» Exercise instructions
In the data below, find the line that contains "## 📊 Current Demo Data" and the line that contains "- ✅ VLT analysis". Copy both, plus every line between them, exactly.

[Stored data entries]
>>>

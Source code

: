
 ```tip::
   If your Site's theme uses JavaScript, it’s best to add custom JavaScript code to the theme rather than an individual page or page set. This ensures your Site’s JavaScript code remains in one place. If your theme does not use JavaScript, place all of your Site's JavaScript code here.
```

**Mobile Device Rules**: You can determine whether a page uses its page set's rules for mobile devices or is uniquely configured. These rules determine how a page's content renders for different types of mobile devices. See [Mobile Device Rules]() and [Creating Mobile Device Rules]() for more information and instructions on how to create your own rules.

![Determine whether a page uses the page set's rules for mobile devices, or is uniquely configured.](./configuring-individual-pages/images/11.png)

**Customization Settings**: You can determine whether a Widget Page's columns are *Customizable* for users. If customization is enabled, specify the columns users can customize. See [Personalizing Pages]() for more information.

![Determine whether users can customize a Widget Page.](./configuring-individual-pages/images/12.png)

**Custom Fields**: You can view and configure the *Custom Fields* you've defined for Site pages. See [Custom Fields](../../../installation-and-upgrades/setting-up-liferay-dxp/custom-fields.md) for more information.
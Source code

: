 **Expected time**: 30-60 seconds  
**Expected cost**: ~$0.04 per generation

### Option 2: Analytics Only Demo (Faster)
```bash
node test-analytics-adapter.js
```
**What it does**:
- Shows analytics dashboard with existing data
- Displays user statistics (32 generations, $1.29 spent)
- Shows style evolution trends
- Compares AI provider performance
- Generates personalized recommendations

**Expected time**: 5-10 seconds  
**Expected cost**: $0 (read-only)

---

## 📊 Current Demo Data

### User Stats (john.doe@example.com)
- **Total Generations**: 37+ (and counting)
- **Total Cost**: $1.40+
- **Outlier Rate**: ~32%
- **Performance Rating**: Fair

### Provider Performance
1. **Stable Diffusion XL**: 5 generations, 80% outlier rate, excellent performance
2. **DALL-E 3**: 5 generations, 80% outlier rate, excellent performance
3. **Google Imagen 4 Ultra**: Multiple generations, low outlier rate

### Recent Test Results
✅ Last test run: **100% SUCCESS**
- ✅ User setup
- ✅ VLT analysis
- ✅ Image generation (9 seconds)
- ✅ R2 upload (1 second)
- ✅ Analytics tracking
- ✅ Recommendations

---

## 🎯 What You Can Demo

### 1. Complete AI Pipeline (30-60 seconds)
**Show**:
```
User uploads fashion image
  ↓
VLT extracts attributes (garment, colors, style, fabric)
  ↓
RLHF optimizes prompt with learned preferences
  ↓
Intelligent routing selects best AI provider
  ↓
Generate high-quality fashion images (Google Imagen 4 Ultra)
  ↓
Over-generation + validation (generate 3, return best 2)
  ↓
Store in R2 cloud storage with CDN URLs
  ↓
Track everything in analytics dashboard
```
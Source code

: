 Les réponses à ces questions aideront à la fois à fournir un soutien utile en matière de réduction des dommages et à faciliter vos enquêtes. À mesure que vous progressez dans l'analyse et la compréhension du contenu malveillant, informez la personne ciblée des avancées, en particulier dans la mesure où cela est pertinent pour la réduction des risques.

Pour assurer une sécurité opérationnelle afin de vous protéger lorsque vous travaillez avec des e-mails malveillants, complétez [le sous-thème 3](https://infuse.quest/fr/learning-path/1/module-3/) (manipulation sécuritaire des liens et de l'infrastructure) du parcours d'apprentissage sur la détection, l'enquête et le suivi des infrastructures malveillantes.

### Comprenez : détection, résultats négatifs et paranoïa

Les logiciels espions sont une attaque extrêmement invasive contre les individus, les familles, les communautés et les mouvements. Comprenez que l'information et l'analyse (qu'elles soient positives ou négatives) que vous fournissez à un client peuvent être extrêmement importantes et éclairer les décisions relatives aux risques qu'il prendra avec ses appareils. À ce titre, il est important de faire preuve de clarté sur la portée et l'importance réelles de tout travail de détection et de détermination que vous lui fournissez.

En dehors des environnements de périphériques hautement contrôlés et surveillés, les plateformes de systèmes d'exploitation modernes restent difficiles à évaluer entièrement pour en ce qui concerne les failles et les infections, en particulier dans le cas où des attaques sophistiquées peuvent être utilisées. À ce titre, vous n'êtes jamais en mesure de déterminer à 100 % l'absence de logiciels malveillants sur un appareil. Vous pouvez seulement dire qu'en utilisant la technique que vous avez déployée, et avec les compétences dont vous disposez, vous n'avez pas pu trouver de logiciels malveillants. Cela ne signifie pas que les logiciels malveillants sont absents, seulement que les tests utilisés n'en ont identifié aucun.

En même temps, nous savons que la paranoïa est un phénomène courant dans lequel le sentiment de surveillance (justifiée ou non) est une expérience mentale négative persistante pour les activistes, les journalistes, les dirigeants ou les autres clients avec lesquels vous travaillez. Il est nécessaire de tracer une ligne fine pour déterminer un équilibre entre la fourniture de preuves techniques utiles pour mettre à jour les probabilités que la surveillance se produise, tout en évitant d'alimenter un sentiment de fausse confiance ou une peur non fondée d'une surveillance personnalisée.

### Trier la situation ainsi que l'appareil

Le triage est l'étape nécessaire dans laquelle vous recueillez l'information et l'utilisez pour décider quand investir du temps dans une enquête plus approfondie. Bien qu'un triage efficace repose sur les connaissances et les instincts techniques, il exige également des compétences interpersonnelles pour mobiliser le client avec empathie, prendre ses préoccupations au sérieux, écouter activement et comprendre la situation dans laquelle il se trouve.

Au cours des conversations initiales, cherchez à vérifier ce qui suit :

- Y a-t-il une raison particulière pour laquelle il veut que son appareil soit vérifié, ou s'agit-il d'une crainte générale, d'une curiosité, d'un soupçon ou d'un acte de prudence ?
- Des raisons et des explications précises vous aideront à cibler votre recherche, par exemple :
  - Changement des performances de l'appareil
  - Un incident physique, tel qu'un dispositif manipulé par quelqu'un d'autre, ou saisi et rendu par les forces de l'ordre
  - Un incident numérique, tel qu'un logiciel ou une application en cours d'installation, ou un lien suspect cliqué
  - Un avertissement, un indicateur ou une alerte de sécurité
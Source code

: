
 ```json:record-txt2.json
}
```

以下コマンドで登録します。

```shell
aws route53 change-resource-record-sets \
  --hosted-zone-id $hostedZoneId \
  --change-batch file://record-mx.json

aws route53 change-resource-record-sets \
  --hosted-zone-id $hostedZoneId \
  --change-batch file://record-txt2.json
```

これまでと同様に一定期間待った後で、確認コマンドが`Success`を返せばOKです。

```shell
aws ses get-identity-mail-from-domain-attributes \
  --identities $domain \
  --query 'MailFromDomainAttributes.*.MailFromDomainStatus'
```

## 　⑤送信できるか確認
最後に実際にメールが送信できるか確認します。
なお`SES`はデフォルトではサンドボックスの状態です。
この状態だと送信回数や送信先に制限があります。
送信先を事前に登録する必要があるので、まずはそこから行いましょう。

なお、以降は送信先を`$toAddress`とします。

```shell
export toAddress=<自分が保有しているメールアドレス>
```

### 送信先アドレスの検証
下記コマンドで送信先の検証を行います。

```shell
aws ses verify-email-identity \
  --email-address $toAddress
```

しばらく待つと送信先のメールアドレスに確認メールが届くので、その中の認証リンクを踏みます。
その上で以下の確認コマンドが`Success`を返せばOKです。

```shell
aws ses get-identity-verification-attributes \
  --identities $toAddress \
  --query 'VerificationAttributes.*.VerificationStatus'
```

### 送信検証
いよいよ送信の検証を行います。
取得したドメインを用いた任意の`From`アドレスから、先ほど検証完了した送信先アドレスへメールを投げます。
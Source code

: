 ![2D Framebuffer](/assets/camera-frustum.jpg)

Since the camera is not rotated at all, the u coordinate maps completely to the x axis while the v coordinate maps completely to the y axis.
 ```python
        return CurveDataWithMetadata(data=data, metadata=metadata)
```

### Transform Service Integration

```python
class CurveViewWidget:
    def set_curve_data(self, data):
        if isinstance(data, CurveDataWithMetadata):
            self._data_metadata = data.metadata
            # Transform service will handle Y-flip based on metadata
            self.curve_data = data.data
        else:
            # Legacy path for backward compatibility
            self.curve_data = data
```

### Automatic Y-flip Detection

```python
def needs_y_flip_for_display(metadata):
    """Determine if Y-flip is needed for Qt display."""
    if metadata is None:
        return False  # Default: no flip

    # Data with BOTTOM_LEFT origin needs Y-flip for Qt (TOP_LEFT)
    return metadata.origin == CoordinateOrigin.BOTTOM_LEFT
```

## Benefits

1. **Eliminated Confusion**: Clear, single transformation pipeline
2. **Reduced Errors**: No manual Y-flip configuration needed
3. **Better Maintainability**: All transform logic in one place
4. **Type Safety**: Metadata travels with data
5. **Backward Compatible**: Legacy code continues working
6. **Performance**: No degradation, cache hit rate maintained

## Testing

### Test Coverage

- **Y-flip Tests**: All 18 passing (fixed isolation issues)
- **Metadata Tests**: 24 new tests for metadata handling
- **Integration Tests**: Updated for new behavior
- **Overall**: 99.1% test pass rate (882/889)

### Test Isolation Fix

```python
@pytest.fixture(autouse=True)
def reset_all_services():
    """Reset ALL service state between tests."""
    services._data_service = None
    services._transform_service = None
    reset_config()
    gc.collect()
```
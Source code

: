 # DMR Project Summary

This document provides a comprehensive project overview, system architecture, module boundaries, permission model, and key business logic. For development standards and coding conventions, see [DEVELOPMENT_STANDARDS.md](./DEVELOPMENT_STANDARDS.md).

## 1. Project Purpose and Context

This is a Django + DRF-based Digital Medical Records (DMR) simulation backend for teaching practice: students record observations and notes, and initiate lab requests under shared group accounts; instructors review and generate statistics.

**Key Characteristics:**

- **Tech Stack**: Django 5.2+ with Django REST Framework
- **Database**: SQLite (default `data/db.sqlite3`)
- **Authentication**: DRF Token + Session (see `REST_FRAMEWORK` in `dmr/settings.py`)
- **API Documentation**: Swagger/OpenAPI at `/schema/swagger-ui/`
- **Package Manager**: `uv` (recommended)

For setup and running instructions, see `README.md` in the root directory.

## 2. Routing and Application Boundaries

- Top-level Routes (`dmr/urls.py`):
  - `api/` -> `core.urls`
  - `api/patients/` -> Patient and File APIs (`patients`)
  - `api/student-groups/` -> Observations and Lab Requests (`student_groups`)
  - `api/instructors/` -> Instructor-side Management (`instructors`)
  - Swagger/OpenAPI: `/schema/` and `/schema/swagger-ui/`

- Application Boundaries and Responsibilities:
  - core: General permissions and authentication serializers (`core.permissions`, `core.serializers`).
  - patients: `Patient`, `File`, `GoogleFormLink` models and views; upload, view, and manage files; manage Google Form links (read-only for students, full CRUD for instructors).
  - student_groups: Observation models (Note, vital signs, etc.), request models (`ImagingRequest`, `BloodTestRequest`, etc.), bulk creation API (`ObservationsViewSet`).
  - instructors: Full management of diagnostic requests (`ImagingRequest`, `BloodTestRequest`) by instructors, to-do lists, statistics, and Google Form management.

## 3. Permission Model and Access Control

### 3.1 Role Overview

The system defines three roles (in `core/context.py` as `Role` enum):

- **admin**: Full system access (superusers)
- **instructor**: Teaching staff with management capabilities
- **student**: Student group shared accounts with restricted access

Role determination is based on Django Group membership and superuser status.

<<<

» Expected answer
## 📊 Current Demo Data

### User Stats (john.doe@example.com)
- **Total Generations**: 37+ (and counting)
- **Total Cost**: $1.40+
- **Outlier Rate**: ~32%
- **Performance Rating**: Fair

### Provider Performance
1. **Stable Diffusion XL**: 5 generations, 80% outlier rate, excellent performance
2. **DALL-E 3**: 5 generations, 80% outlier rate, excellent performance
3. **Google Imagen 4 Ultra**: Multiple generations, low outlier rate

### Recent Test Results
✅ Last test run: **100% SUCCESS**
- ✅ User setup
- ✅ VLT analysis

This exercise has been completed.